• Assignment
Retype every line from the top of the entries down to the one with "We now describe", both included, and skip the pictures.
** Opening Records supplied block **
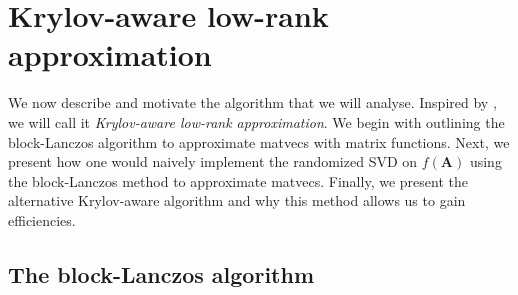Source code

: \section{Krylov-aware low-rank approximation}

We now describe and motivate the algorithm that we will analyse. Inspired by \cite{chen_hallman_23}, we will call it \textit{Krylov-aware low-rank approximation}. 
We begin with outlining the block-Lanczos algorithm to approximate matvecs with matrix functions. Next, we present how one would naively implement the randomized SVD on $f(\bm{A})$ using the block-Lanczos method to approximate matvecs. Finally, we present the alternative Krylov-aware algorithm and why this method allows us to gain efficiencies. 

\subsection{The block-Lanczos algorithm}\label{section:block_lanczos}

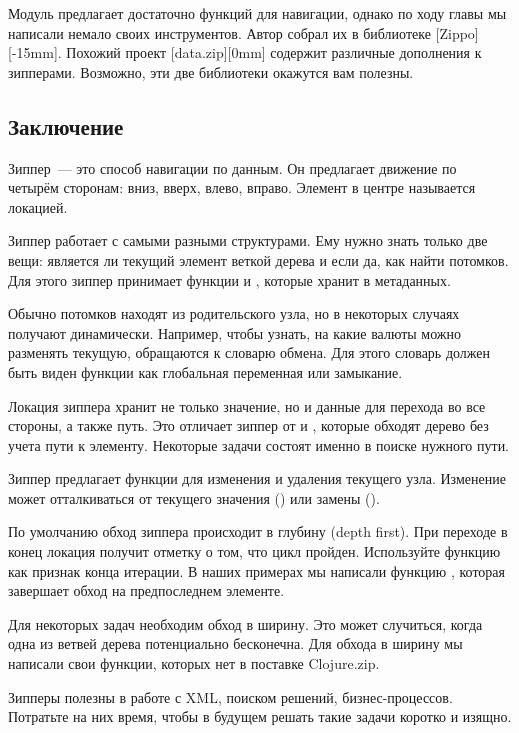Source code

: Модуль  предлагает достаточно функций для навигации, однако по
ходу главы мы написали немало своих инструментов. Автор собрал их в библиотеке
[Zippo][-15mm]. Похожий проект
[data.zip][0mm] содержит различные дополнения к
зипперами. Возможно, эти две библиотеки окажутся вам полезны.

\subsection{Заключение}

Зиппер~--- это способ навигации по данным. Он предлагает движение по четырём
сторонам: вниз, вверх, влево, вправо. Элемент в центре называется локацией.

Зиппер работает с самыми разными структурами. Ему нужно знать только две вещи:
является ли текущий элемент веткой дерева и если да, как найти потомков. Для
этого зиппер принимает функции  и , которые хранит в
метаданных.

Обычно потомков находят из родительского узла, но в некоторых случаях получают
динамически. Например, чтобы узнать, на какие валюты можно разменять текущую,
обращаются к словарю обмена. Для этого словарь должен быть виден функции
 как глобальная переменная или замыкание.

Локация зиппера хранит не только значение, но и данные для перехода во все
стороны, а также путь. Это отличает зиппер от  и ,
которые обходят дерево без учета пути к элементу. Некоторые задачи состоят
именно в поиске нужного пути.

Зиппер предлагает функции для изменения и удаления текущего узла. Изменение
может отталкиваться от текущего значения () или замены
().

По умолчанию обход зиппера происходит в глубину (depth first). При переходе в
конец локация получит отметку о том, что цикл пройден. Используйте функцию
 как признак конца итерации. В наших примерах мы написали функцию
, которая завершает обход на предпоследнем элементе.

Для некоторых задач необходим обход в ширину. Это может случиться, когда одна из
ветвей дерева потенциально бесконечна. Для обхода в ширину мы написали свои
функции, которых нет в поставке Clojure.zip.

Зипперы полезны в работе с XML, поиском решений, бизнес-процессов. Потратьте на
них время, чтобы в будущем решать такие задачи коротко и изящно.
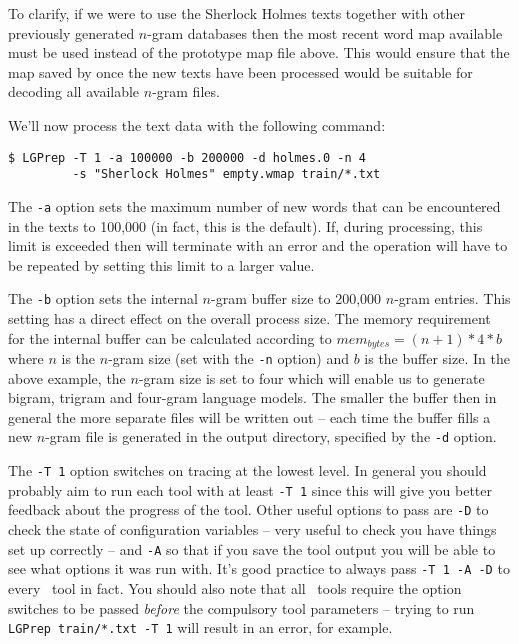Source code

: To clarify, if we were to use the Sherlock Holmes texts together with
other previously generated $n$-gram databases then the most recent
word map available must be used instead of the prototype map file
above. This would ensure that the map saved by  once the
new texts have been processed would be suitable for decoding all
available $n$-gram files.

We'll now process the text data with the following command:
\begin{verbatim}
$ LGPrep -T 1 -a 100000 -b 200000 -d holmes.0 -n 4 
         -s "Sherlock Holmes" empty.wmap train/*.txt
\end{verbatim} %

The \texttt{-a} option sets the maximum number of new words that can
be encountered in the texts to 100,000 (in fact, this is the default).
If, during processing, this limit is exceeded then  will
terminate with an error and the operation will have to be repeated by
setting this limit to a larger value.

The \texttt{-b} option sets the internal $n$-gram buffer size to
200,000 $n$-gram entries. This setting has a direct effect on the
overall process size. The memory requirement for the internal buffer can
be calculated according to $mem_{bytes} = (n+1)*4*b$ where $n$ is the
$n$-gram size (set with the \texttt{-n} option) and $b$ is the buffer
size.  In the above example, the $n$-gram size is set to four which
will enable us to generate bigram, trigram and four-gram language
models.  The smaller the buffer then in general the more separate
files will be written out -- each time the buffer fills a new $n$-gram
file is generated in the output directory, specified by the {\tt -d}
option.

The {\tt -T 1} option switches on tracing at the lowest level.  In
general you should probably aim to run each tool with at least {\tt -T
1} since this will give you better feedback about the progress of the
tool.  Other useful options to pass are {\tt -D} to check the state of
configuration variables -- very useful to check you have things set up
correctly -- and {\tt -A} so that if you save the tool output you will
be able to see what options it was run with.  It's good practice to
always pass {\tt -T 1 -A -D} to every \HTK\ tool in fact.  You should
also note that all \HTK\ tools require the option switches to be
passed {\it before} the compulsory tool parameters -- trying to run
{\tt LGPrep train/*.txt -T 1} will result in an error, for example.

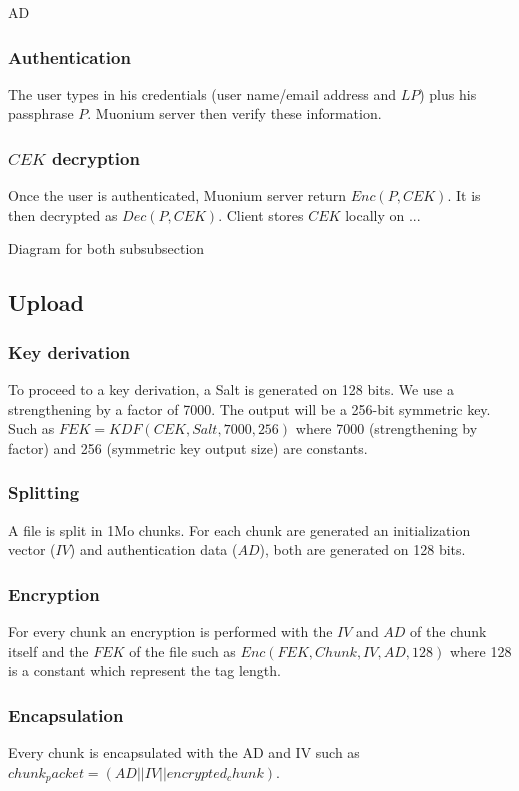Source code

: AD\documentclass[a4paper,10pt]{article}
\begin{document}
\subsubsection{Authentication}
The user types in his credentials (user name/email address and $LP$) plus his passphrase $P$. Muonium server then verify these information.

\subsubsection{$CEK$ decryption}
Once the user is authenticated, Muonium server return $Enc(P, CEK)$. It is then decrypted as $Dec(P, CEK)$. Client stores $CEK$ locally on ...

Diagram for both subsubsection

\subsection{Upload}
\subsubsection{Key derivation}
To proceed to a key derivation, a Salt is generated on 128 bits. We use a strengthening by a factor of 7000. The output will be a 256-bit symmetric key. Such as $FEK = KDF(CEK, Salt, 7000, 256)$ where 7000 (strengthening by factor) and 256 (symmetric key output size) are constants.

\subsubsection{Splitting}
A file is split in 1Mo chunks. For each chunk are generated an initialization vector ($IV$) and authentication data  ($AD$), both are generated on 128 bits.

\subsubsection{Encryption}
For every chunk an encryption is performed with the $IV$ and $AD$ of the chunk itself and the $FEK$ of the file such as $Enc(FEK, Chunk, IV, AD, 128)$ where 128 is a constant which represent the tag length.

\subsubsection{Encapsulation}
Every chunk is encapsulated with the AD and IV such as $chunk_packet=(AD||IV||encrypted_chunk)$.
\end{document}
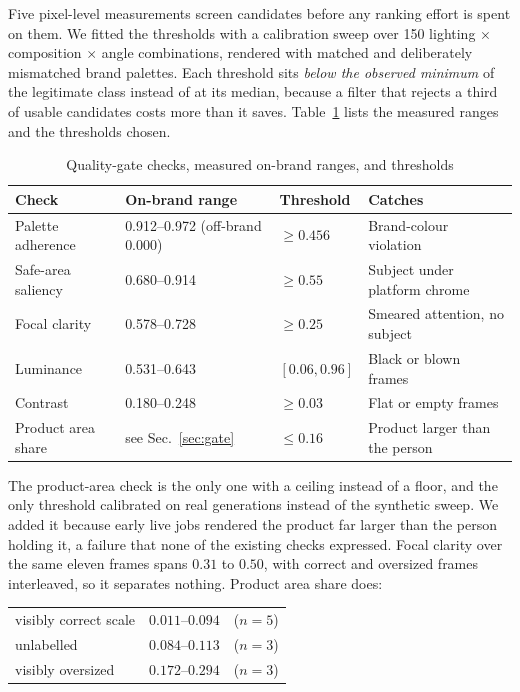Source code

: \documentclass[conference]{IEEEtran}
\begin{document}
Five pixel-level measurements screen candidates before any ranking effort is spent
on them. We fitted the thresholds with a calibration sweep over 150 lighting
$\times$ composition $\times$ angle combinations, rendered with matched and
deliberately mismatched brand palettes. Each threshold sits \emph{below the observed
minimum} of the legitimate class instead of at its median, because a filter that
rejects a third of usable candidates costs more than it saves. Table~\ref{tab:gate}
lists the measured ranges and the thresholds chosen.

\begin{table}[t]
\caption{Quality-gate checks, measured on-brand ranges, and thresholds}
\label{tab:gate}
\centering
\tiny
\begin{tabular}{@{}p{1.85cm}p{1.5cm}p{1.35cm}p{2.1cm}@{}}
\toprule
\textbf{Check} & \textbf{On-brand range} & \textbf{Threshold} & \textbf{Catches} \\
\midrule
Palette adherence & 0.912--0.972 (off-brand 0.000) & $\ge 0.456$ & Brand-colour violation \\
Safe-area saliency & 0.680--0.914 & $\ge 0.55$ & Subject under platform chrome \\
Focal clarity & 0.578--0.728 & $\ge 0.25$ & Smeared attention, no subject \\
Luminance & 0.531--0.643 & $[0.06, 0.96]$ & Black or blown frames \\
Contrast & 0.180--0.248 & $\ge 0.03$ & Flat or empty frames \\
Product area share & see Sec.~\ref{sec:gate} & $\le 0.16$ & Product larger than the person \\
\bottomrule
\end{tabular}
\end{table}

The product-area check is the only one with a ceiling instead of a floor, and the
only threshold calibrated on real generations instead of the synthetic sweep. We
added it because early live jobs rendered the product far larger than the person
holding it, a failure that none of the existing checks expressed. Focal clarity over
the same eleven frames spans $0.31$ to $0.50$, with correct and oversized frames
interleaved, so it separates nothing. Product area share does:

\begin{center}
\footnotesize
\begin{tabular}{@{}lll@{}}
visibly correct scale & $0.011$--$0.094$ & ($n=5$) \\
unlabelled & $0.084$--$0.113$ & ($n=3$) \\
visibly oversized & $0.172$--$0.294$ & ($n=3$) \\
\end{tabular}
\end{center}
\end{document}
** Closing Records supplied block **
• Written answer
Source code

: \section{Krylov-aware low-rank approximation}

We now describe and motivate the algorithm that we will analyse. Inspired by \cite{chen_hallman_23}, we will call it \textit{Krylov-aware low-rank approximation}. 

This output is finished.